Had a delightful (but EARLY) morning presenting on some new chiton work as part of the Tangled Bank seminar series in Evolution! It was so fun to share this work -- stay tuned for a preprint very soon! -- and I had the joy of receiving a lot of fantastic questions. That said, I probably WON'T give another seminar at 5am my time. At least I didn't yawn in the middle of my own talk!
Summer sampling travels continued! Todd, Cheyenne, Niko and I just got back from Panama, where we spent 2.5 weeks working at STRI in Bocas. Emily and Bridget took a course in Cnidarians/Ctenophores, so we had a fantastic time as a lab hitting the water and watching ostracods signal. The species resident in the sea grass beds there signals synchronously, so we got to watch waves and waves of spectacular bioluminescence. I can't wait to dive into the transcriptomes from the many ostracods we get to bring home. We also tried a mark-recapture of ostracods; we actually DID recapture some, which surprised all of us! And of course, there were sloths.
Embarrassing as it may be to have pictures of myself as a 4 year old out in the world, the Washington Post recently covered my quest to find and thank a childhood mentor. I'm so grateful to Dawn Fallik, the reporter who helped put me in touch with the amazing Dr. Vernard Lewis. Read the full article here:
And don't forget to thank your mentors! We are all here because of the people who took our dreams seriously. If Vernard hadn't told me what a PhD was, and told me that anyone could go to college, I might not be sitting here with a PhD, ready to take a shot at the academic job market. If I successfully become a professor, I hope to one day receive letters from 4-year olds.
If you're reading this because you found my story of being inspired by a bug collection, hi! I ended up working on ocean-bugs, but I'm still that same passionate, nerdy 4 year old at heart.

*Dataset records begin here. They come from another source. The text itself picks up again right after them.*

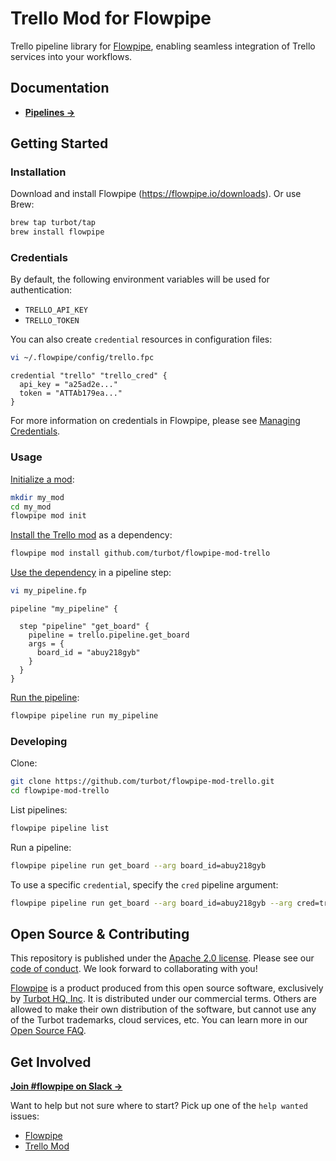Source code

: # Trello Mod for Flowpipe

Trello pipeline library for [Flowpipe](https://flowpipe.io), enabling seamless integration of Trello services into your workflows.

## Documentation

- **[Pipelines →](https://hub.flowpipe.io/mods/turbot/trello/pipelines)**

## Getting Started

### Installation

Download and install Flowpipe (https://flowpipe.io/downloads). Or use Brew:

```sh
brew tap turbot/tap
brew install flowpipe
```

### Credentials

By default, the following environment variables will be used for authentication:

- `TRELLO_API_KEY`
- `TRELLO_TOKEN`

You can also create `credential` resources in configuration files:

```sh
vi ~/.flowpipe/config/trello.fpc
```

```hcl
credential "trello" "trello_cred" {
  api_key = "a25ad2e..."
  token = "ATTAb179ea..."
}
```

For more information on credentials in Flowpipe, please see [Managing Credentials](https://flowpipe.io/docs/run/credentials).

### Usage

[Initialize a mod](https://flowpipe.io/docs/build/index#initializing-a-mod):

```sh
mkdir my_mod
cd my_mod
flowpipe mod init
```

[Install the Trello mod](https://flowpipe.io/docs/build/mod-dependencies#mod-dependencies) as a dependency:

```sh
flowpipe mod install github.com/turbot/flowpipe-mod-trello
```

[Use the dependency](https://flowpipe.io/docs/build/write-pipelines/index) in a pipeline step:

```sh
vi my_pipeline.fp
```

```hcl
pipeline "my_pipeline" {

  step "pipeline" "get_board" {
    pipeline = trello.pipeline.get_board
    args = {
      board_id = "abuy218gyb"
    }
  }
}
```

[Run the pipeline](https://flowpipe.io/docs/run/pipelines):

```sh
flowpipe pipeline run my_pipeline
```

### Developing

Clone:

```sh
git clone https://github.com/turbot/flowpipe-mod-trello.git
cd flowpipe-mod-trello
```

List pipelines:

```sh
flowpipe pipeline list
```

Run a pipeline:

```sh
flowpipe pipeline run get_board --arg board_id=abuy218gyb
```

To use a specific `credential`, specify the `cred` pipeline argument:

```sh
flowpipe pipeline run get_board --arg board_id=abuy218gyb --arg cred=trello_cred
```

## Open Source & Contributing

This repository is published under the [Apache 2.0 license](https://www.apache.org/licenses/LICENSE-2.0). Please see our [code of conduct](https://github.com/turbot/.github/blob/main/CODE_OF_CONDUCT.md). We look forward to collaborating with you!

[Flowpipe](https://flowpipe.io) is a product produced from this open source software, exclusively by [Turbot HQ, Inc](https://turbot.com). It is distributed under our commercial terms. Others are allowed to make their own distribution of the software, but cannot use any of the Turbot trademarks, cloud services, etc. You can learn more in our [Open Source FAQ](https://turbot.com/open-source).

## Get Involved

**[Join #flowpipe on Slack →](https://flowpipe.io/community/join)**

Want to help but not sure where to start? Pick up one of the `help wanted` issues:

- [Flowpipe](https://github.com/turbot/flowpipe/labels/help%20wanted)
- [Trello Mod](https://github.com/turbot/flowpipe-mod-trello/labels/help%20wanted)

If you are one of the hundreds who reached out to share a personal story of the mentorship moment that changed your life, THANK YOU. I'm vaguely horrified by all of this attention, but hearing so many stories of scientists making a genuine difference fills my heart with hope. My lab-mates and I have spent days regaling one another with the comments that resonated with us.
If you'd like to do something wonderful, please consider supporting one of the scientific outreach organizations making a difference to children right now! This could be a museum or science outreach center in your neighborhood, or:
SkypeAScientist (https://www.classy.org/give/350351/#!/donation/checkout) - I've been working with this amazing site for years now, bringing scientists live into classrooms via Skype or Zoom to show children that people from all kinds of backgrounds and places can be scientists! I've worked with students from kindergarten through high school over the years. We get to work with teachers to tailor our presentations and discussions to whatever the class is focused on at that moment. My favorite thing is the off-the-wall questions I get (how fast do lobsters swim?!).
Letters to a PreScientist (https://prescientist.org/donors-and-partners/) - This group pairs students in low-income neighborhoods with scientist pen-pals for a year. We exchange letters across four themes to invite our student to dream big and know that they CAN be a scientist (or anything else!). I have a file folder of letters saved from across the years, and they all make me feel like small actions make a big difference.
Thanks to everybody who shared their stories. I loved being part of showcasing the very human passion that drives us all.